▶ [REQUIRED ACTION]: Copy every line that holds the string "DoxyCompactList" from the data below.

▶ [LISTED ENTRIES]:
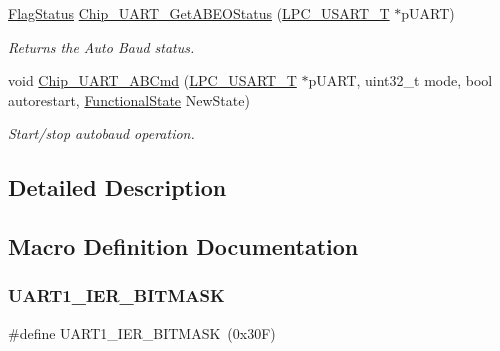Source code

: \begin{DoxyCompactItemize}
\hyperlink{group___l_p_c___types___public___types_ga89136caac2e14c55151f527ac02daaff}{Flag\+Status} \hyperlink{group___u_a_r_t__18_x_x__43_x_x_ga6d1d74a73290b145868a88e6b5635093}{Chip\+\_\+\+U\+A\+R\+T\+\_\+\+Get\+A\+B\+E\+O\+Status} (\hyperlink{struct_l_p_c___u_s_a_r_t___t}{L\+P\+C\+\_\+\+U\+S\+A\+R\+T\+\_\+T} $\ast$p\+U\+A\+RT)
\begin{DoxyCompactList}\small\item\em Returns the Auto Baud status. \end{DoxyCompactList}\item 
void \hyperlink{group___u_a_r_t__18_x_x__43_x_x_ga9aa733f176891043bb1dd4d87940187f}{Chip\+\_\+\+U\+A\+R\+T\+\_\+\+A\+B\+Cmd} (\hyperlink{struct_l_p_c___u_s_a_r_t___t}{L\+P\+C\+\_\+\+U\+S\+A\+R\+T\+\_\+T} $\ast$p\+U\+A\+RT, uint32\+\_\+t mode, bool autorestart, \hyperlink{group___l_p_c___types___public___types_gac9a7e9a35d2513ec15c3b537aaa4fba1}{Functional\+State} New\+State)
\begin{DoxyCompactList}\small\item\em Start/stop autobaud operation. \end{DoxyCompactList}\end{DoxyCompactItemize}


\subsection{Detailed Description}


\subsection{Macro Definition Documentation}
\mbox{\label{group___u_a_r_t__18_x_x__43_x_x_ga145046fd9bd1d318acffd4770a7432ec}} 
\subsubsection{\texorpdfstring{U\+A\+R\+T1\+\_\+\+I\+E\+R\+\_\+\+B\+I\+T\+M\+A\+SK}{UART1\_IER\_BITMASK}}
{\footnotesize\ttfamily \#define U\+A\+R\+T1\+\_\+\+I\+E\+R\+\_\+\+B\+I\+T\+M\+A\+SK~(0x30\+F)}

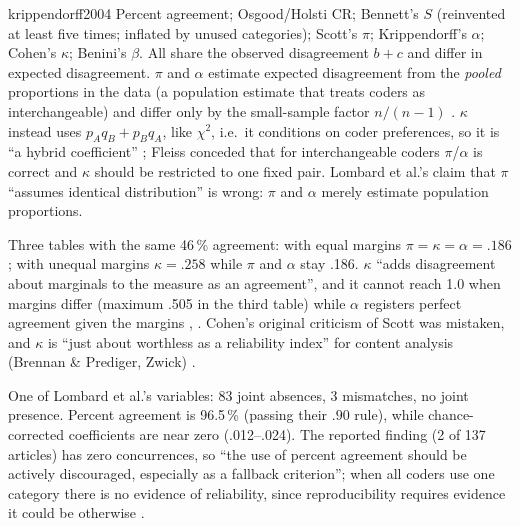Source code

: \begin{papercard}{krippendorff2004}
 Percent agreement; Osgood/Holsti CR; Bennett's $S$ (reinvented at least five times; inflated by unused categories); Scott's $\pi$; Krippendorff's $\alpha$; Cohen's $\kappa$; Benini's $\beta$. All share the observed disagreement $b+c$ and differ in expected disagreement. $\pi$ and $\alpha$ estimate expected disagreement from the \emph{pooled} proportions in the data (a population estimate that treats coders as interchangeable) and differ only by the small-sample factor $n/(n-1)$ . $\kappa$ instead uses $p_Aq_B+p_Bq_A$, like $\chi^2$, i.e.\ it conditions on coder preferences, so it is ``a hybrid coefficient'' ; Fleiss conceded that for interchangeable coders $\pi$/$\alpha$ is correct and $\kappa$ should be restricted to one fixed pair. Lombard et al.'s claim that $\pi$ ``assumes identical distribution'' is wrong: $\pi$ and $\alpha$ merely estimate population proportions.

 Three tables with the same 46\,\% agreement: with equal margins $\pi=\kappa=\alpha=.186$; with unequal margins $\kappa=.258$ while $\pi$ and $\alpha$ stay .186. $\kappa$ ``adds disagreement about marginals to the measure as an agreement'', and it cannot reach 1.0 when margins differ (maximum .505 in the third table) while $\alpha$ registers perfect agreement given the margins , . Cohen's original criticism of Scott was mistaken, and $\kappa$ is ``just about worthless as a reliability index'' for content analysis (Brennan \& Prediger, Zwick) .

 One of Lombard et al.'s variables: 83 joint absences, 3 mismatches, no joint presence. Percent agreement is 96.5\,\% (passing their $.90$ rule), while chance-corrected coefficients are near zero (.012--.024). The reported finding (2 of 137 articles) has zero concurrences, so ``the use of percent agreement should be actively discouraged, especially as a fallback criterion''; when all coders use one category there is no evidence of reliability, since reproducibility requires evidence it could be otherwise .


\end{papercard}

▶ [ANSWER SPACE]:
\begin{DoxyCompactList}\small\item\em Returns the Auto Baud status. \end{DoxyCompactList}\item 
\begin{DoxyCompactList}\small\item\em Start/stop autobaud operation. \end{DoxyCompactList}\end{DoxyCompactItemize}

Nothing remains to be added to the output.